Dalam dunia pendidikan formal, penekanan berlebihan pada pengembangan sisi kognitif peserta didik berdampak pada tidak proporsionalnya waktu, perhatian dan dukungan terhadap pengembangan dimensi afektif peserta didik. Pemerhati dan penulis sejumlah literatur pendidikan mengungkapkan,“...traditionally, the focus of schools has been cognitive. Students and teacher are rewarded for academic gains, not affective or humanistic progress (Langdan Evan, 2006). Fokus sekolah yang berorientasi pada ranah kognitif  dan tidak mengarahkan kepada ranah afektif yaitu sikap peduli terhadap lingkungan.
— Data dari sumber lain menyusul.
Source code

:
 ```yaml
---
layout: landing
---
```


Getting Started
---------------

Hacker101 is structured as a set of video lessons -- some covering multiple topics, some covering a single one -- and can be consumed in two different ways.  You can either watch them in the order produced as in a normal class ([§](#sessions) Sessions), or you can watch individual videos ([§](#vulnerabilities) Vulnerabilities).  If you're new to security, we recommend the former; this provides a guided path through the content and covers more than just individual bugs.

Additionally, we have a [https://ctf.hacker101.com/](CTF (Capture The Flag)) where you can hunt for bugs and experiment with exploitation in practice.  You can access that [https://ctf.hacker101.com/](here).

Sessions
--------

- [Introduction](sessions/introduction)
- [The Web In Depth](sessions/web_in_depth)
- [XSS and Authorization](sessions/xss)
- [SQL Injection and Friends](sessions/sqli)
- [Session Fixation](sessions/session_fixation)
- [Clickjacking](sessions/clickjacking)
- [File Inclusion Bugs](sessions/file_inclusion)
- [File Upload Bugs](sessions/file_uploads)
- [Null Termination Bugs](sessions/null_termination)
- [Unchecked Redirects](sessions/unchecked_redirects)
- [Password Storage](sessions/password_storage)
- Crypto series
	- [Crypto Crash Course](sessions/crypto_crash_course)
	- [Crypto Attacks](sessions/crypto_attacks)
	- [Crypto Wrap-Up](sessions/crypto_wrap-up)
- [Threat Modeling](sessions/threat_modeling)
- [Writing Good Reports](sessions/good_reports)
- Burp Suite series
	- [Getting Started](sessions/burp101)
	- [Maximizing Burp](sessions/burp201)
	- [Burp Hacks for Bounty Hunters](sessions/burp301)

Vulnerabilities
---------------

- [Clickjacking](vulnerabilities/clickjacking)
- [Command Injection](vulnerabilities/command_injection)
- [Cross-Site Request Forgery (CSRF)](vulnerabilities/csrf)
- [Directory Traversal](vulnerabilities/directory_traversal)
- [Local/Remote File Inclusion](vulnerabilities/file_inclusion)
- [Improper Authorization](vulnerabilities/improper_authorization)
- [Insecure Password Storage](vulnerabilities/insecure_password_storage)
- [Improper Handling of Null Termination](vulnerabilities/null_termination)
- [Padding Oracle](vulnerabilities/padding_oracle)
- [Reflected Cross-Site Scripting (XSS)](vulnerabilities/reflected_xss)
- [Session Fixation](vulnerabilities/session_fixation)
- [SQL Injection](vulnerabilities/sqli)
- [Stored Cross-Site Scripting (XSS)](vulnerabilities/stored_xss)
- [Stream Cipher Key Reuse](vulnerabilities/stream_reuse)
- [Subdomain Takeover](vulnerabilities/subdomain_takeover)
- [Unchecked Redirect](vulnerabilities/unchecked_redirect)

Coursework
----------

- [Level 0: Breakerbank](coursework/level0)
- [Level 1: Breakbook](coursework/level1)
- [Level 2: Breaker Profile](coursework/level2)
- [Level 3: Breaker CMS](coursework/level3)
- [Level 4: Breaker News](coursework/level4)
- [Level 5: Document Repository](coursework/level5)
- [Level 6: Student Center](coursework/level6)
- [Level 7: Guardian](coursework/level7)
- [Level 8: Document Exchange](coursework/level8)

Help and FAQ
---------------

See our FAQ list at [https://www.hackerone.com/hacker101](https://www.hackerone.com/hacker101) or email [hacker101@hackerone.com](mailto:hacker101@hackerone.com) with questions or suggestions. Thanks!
Pendidikan pada masa lalu yang masih belum mengakomodir penanaman sikap, nilai dan karakter mulia di dalam pembelajaran, khususnya kepedulian lingkungan dapat teratasi dengan penanaman karakter melalui mata pelajaran di dalam satuan pendidikan. Kebijakan Nasional Pembangunan Karakter Bangsa 2010-2025 menunjukkan bahwa salah satu upaya penanaman karakter adalah melalui satuan pendidikan yang merupakan wahana pembinaan dan pengembangan karkater siswa yang dapat dilakukan secara formal di lingkungan sekolah yaitu dengan mengintegrasikan pembelajaran karakter dalam semua mata pelajaran, pelatihan para guru, dan penyediaan sumber-sumber belajar yang terkait dengan pengembangan karakter siswa.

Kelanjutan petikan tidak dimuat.